'''

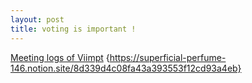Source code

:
 ```yaml
---
layout: post
title: voting is important !
---
```


 [Meeting logs of Viimpt](https://superficial-perfume-146.notion.site/8d339d4c08fa43a393553f12cd93a4eb) 
{https://superficial-perfume-146.notion.site/8d339d4c08fa43a393553f12cd93a4eb}
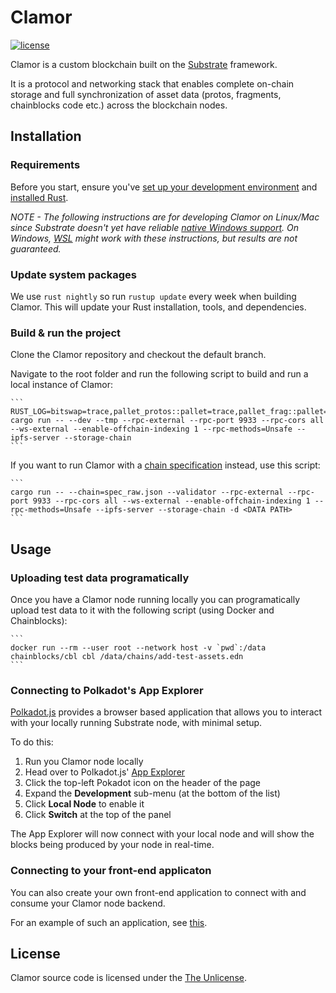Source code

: # Clamor

[![license](https://img.shields.io/github/license/fragcolor-xyz/clamor)](./LICENSE)

Clamor is a custom blockchain built on the [Substrate](https://substrate.io/) framework. 

It is a protocol and networking stack that enables complete on-chain storage and full synchronization of asset data (protos, fragments, chainblocks code etc.) across the blockchain nodes.

## Installation

### Requirements

Before you start, ensure you've [set up your development environment](https://docs.fragcolor.xyz/contribute/code/getting-started/) and [installed Rust](https://docs.fragcolor.xyz/contribute/code/getting-started/#install-setup-rust).

*NOTE - The following instructions are for developing Clamor on Linux/Mac since Substrate doesn't yet have reliable [native Windows support](https://docs.substrate.io/v3/getting-started/windows-users/). On Windows, [WSL](https://docs.microsoft.com/en-us/windows/wsl/) might work with these instructions, but results are not guaranteed.*

### Update system packages

 We use `rust nightly` so run `rustup update` every week when building Clamor. This will update your Rust installation, tools, and dependencies.

### Build & run the project

Clone the Clamor repository and checkout the default branch.

Navigate to the root folder and run the following script to build and run a local instance of Clamor:

    ```
    RUST_LOG=bitswap=trace,pallet_protos::pallet=trace,pallet_frag::pallet=trace cargo run -- --dev --tmp --rpc-external --rpc-port 9933 --rpc-cors all --ws-external --enable-offchain-indexing 1 --rpc-methods=Unsafe --ipfs-server --storage-chain
    ```

If you want to run Clamor with a [chain specification](https://docs.substrate.io/v3/runtime/chain-specs/) instead, use this script:

    ```
    cargo run -- --chain=spec_raw.json --validator --rpc-external --rpc-port 9933 --rpc-cors all --ws-external --enable-offchain-indexing 1 --rpc-methods=Unsafe --ipfs-server --storage-chain -d <DATA PATH>
    ```

## Usage

### Uploading test data programatically

 Once you have a Clamor node running locally you can programatically upload test data to it with the following script (using Docker and Chainblocks):

    ```
    docker run --rm --user root --network host -v `pwd`:/data chainblocks/cbl cbl /data/chains/add-test-assets.edn
    ```

### Connecting to Polkadot's App Explorer

[Polkadot.js](https://github.com/polkadot-js/apps) provides a browser based application that allows you to interact with your locally running Substrate node, with minimal setup.

To do this:

1. Run you Clamor node locally
2. Head over to Polkadot.js' [App Explorer](https://polkadot.js.org/apps/#/explorer)
3. Click the top-left Pokadot icon on the header of the page
4. Expand the **Development** sub-menu (at the bottom of the list)
5. Click **Local Node** to enable it
6. Click **Switch** at the top of the panel

The App Explorer will now connect with your local node and will show the blocks being produced by your node in real-time.

### Connecting to your front-end applicaton

You can also create your own front-end application to connect with and consume your Clamor node backend.

For an example of such an application, see [this](https://github.com/fragcolor-xyz/clamor-frontend). 

## License
Clamor source code is licensed under the [The Unlicense](./LICENSE).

'''

▶ [Aim of the exercise]:
Look above for the line containing "### Requirements" and the line containing "are not guaranteed.*". Transcribe both, with the lines between them, exactly.

▶ [Finished task]:
### Requirements

Before you start, ensure you've [set up your development environment](https://docs.fragcolor.xyz/contribute/code/getting-started/) and [installed Rust](https://docs.fragcolor.xyz/contribute/code/getting-started/#install-setup-rust).

*NOTE - The following instructions are for developing Clamor on Linux/Mac since Substrate doesn't yet have reliable [native Windows support](https://docs.substrate.io/v3/getting-started/windows-users/). On Windows, [WSL](https://docs.microsoft.com/en-us/windows/wsl/) might work with these instructions, but results are not guaranteed.*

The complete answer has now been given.